Moving towards the future, connecting with the past

I've spent most of the last day setting myself up on LinkedIn as part of the application process for a social media position in a large theatre company. I'd been hearing more about it in the last few months and it was becoming harder to ignore. But I had been worried about all the time it would take to set up and wondered who might be there that I didn't already have on Facebook.

I discovered some cool things. It allowed me to import my contacts and I immediately got reconnected with some of my Australian contacts I had lost touch with. I hope to soon get caught up with them. I also got in touch with a couple of old friends I'd been thinking about recently and I hope to have more time to talk to them at some point soon.

It also allowed me to import my resumes (I have about 40 different versions spanning over 15 years) to quickly get a lot of my job history done. I've been wanting to do a full CV for a while now because I've had so many different jobs but the thought of going through all those resumes and cutting and pasting was daunting. I don't have any of my freelance or temp admin jobs in there yet but I've gotten a good start. I also chose to enter each of the shows I directed as a separate job, with the exception of the two I did for obu. I believe it gives a more complete time line of my working life. I'd be interested in other's people thoughts on that.

This ties into a discussion that went on over Christmas about the state of the Canadian theatrosphere, hosted by Simon at The Next Stage and Michael at Praxis Theatre. (Round 1, Round 2, Round 2.5, Round 3, for those who want to read the whole thing. An abbreviated version will show up in the next edition of Works.) This discussion happened at the worst possible time for me, when I was madly working as many hours as possible in advance of a layoff, but I couldn't help but join in because it touched upon something that's I've been struggling with for a while. The issue of time.

The timing of the discussion itself was a splendid illustration of the problem. A desire to truly engage with people in all the new avenues available but not having the time to read and comment on everything I want to. Since the layoff, its been a little better but I'm still way behind on my blog reading. It really helped me to talk about why I do this, why I spend so much time being connected (besides loving to network).
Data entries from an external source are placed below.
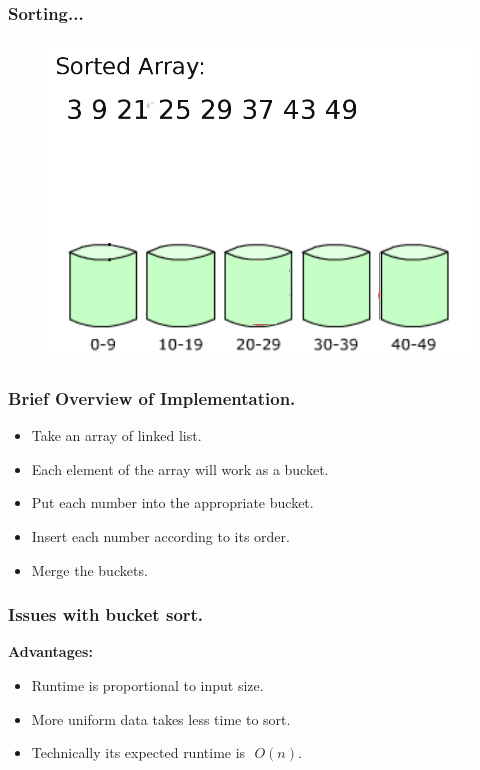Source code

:\documentclass[pdf]{beamer}
\begin{document}
\begin{frame}
	\frametitle{Sorting...}
	\begin{figure}
		\includegraphics[scale=.3]{Figure/22.png}
	\end{figure}	
\end{frame}

\begin{frame}
	\frametitle{Brief Overview of Implementation.}
	\begin{itemize}
		\pause
		\item Take an array of linked list.
		\pause	
		\item Each element of the array will work as a bucket.
		\pause		
		\item Put each number into the appropriate bucket.
		\pause		
		\item Insert each number according to its order.
		\pause		
		\item Merge the buckets.
	\end{itemize}
\end{frame}

\begin{frame}
	\frametitle{Issues with bucket sort.}
	\textbf{Advantages:}
	\begin{itemize}
		\pause
		\item Runtime is proportional to input size.
		\pause
		\item More uniform data takes less time to sort.
		\pause
		\item Technically its expected runtime is $  $ $O(n)$.
	\end{itemize}
\end{frame}
\end{document}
We need to harness the power of social connection to grow our audiences, to break down the perceived barriers to theatre, to do something about artists' PR problem. And to do it without burning ourselves out. For me, the solution has been harnessing all the abilities of TweetDeck to allow me to keep up with Facebook and Twitter at the same time. We'll see what LinkedIn brings to the table. Still need more blogging time but I'm working on that.

And yes, I'll have some fresh Umbrella Talks for you soon. In the meantime, I'll keep plugging along.